Forjar un nuevo consenso político

Las corrientes políticas nacionales e internacionales son un conjunto de estímulos que obligan a los responsables políticos estadounidenses a adoptar algún tipo de estrategia industrial nacional. Otra es la sorprendente variedad de grupos de interés nacionales que piden algún tipo de estrategia nacional, incluidas las comisiones y consejos laborales, empresariales y cualquier número de comisiones y consejos no partidistas.

El hecho de que los trabajadores organizados sigan presionando por una política industrial no debería sorprender. Durante más de una década, a medida que el empleo en la industria estadounidense ha caído, los líderes sindicales han buscado desesperadamente un compromiso federal para apuntalar o revitalizar los sectores de la economía de la industria manufacturera pesada en declive, que se encuentran entre los últimos bastiones del sindicalismo industrial. Las cifras son tan pronunciadas como conocidas: hace 20 años, casi 30% de los trabajadores del sector privado pertenecían a sindicatos. Para 1990, la afiliación sindical en la industria privada había bajado a 12,1%—y algunos pronostican una participación sindicalizada tan baja como el 5%% para el año 2000.

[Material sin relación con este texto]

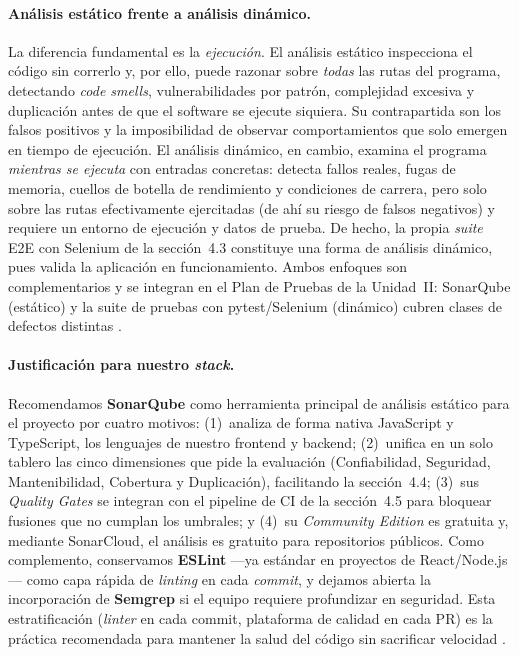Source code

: \documentclass[12pt]{article}
\begin{document}
\paragraph{Análisis estático frente a análisis dinámico.}
La diferencia fundamental es la \emph{ejecución}. El análisis estático inspecciona el
código sin correrlo y, por ello, puede razonar sobre \emph{todas} las rutas del programa,
detectando \textit{code smells}, vulnerabilidades por patrón, complejidad excesiva y
duplicación antes de que el software se ejecute siquiera. Su contrapartida son los falsos
positivos y la imposibilidad de observar comportamientos que solo emergen en tiempo de
ejecución. El análisis dinámico, en cambio, examina el programa \emph{mientras se ejecuta}
con entradas concretas: detecta fallos reales, fugas de memoria, cuellos de botella de
rendimiento y condiciones de carrera, pero solo sobre las rutas efectivamente ejercitadas
(de ahí su riesgo de falsos negativos) y requiere un entorno de ejecución y datos de
prueba. De hecho, la propia \textit{suite} E2E con Selenium de la sección~4.3 constituye
una forma de análisis dinámico, pues valida la aplicación en funcionamiento. Ambos enfoques
son complementarios y se integran en el Plan de Pruebas de la Unidad~II: SonarQube (estático)
y la suite de pruebas con pytest/Selenium (dinámico) cubren clases de defectos distintas
\citep{aniche2022, khorikov2020}.

\paragraph{Justificación para nuestro \textit{stack}.}
Recomendamos \textbf{SonarQube} como herramienta principal de análisis estático para el
proyecto por cuatro motivos: (1)~analiza de forma nativa JavaScript y TypeScript, los
lenguajes de nuestro frontend y backend; (2)~unifica en un solo tablero las cinco
dimensiones que pide la evaluación (Confiabilidad, Seguridad, Mantenibilidad, Cobertura y
Duplicación), facilitando la sección~4.4; (3)~sus \textit{Quality Gates} se integran con el
pipeline de CI de la sección~4.5 para bloquear fusiones que no cumplan los umbrales; y
(4)~su \textit{Community Edition} es gratuita y, mediante SonarCloud, el análisis es
gratuito para repositorios públicos. Como complemento, conservamos \textbf{ESLint} ---ya
estándar en proyectos de React/Node.js--- como capa rápida de \textit{linting} en cada
\textit{commit}, y dejamos abierta la incorporación de \textbf{Semgrep} si el equipo
requiere profundizar en seguridad. Esta estratificación (\textit{linter} en cada commit,
plataforma de calidad en cada PR) es la práctica recomendada para mantener la salud del
código sin sacrificar velocidad \citep{aniche2022}.
\end{document}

Pero un avance político mucho más importante ha sido el cambio en las actitudes de las empresas. A principios de la década de 1980, las voces empresariales más contundentes que pedían una política industrial procedían de ejecutivos de sectores en declive, como el acero, la minería o el textil. En efecto, su petición de política industrial era una petición de proteccionismo en sus sectores.

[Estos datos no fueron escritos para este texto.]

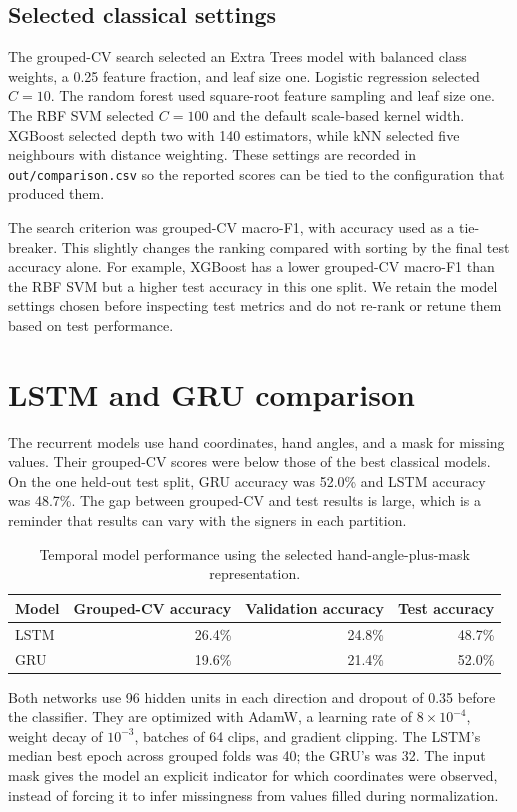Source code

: \documentclass[12pt,a4paper,oneside]{report}
\begin{document}
\subsection{Selected classical settings}
The grouped-CV search selected an Extra Trees model with balanced class weights, a 0.25 feature fraction, and leaf size one. Logistic regression selected $C=10$. The random forest used square-root feature sampling and leaf size one. The RBF SVM selected $C=100$ and the default scale-based kernel width. XGBoost selected depth two with 140 estimators, while kNN selected five neighbours with distance weighting. These settings are recorded in \texttt{out/comparison.csv} so the reported scores can be tied to the configuration that produced them.

The search criterion was grouped-CV macro-F1, with accuracy used as a tie-breaker. This slightly changes the ranking compared with sorting by the final test accuracy alone. For example, XGBoost has a lower grouped-CV macro-F1 than the RBF SVM but a higher test accuracy in this one split. We retain the model settings chosen before inspecting test metrics and do not re-rank or retune them based on test performance.

\section{LSTM and GRU comparison}
The recurrent models use hand coordinates, hand angles, and a mask for missing values. Their grouped-CV scores were below those of the best classical models. On the one held-out test split, GRU accuracy was 52.0\% and LSTM accuracy was 48.7\%. The gap between grouped-CV and test results is large, which is a reminder that results can vary with the signers in each partition.

\begin{table}[H]
\centering
\label{tab:temporal}
\begin{tabular}{lrrr}
\toprule
Model & Grouped-CV accuracy & Validation accuracy & Test accuracy \\
\midrule
LSTM & 26.4\% & 24.8\% & 48.7\% \\
GRU & 19.6\% & 21.4\% & 52.0\% \\
\bottomrule
\end{tabular}
\caption{Temporal model performance using the selected hand-angle-plus-mask representation.}
\end{table}

Both networks use 96 hidden units in each direction and dropout of 0.35 before the classifier. They are optimized with AdamW, a learning rate of $8\times10^{-4}$, weight decay of $10^{-3}$, batches of 64 clips, and gradient clipping. The LSTM's median best epoch across grouped folds was 40; the GRU's was 32. The input mask gives the model an explicit indicator for which coordinates were observed, instead of forcing it to infer missingness from values filled during normalization.
\end{document}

Sin embargo, a medida que avanzaba la década de 1980, el apoyo empresarial a un enfoque más activista se amplió, impulsado por la creciente conciencia de que las alianzas entre empresas y gobiernos extranjeros necesitan ser contrarrestadas por alianzas similares en los Estados Unidos. Hoy en día, los principales portavoces empresariales de un gobierno más activista no provienen de los sectores tradicionales sino de los que están a la vanguardia de la economía: empresas de alta tecnología que luchan contra la competencia mundial, empresas aeroespaciales avanzadas que se enfrentan a las interrupciones de la pérdida de contratos de defensa y los recortes del gasto militar, e incluso las industrias de servicios mundiales que se enfrentan a las barreras nacionales al libre comercio de servicios.

George Fisher, director ejecutivo de Motorola y actual presidente del Consejo de Competitividad, personifica esta nueva actitud: «Nuestros principales rivales actuales ya no son los militares», dijo Fisher a una audiencia en Chicago el pasado mes de febrero. «Son quienes siguen políticas económicas, tecnológicas e industriales diseñadas para ampliar su participación en los mercados mundiales. Así son las cosas. La política estadounidense debe reflejar esta realidad si queremos seguir siendo un líder mundial y un modelo a seguir».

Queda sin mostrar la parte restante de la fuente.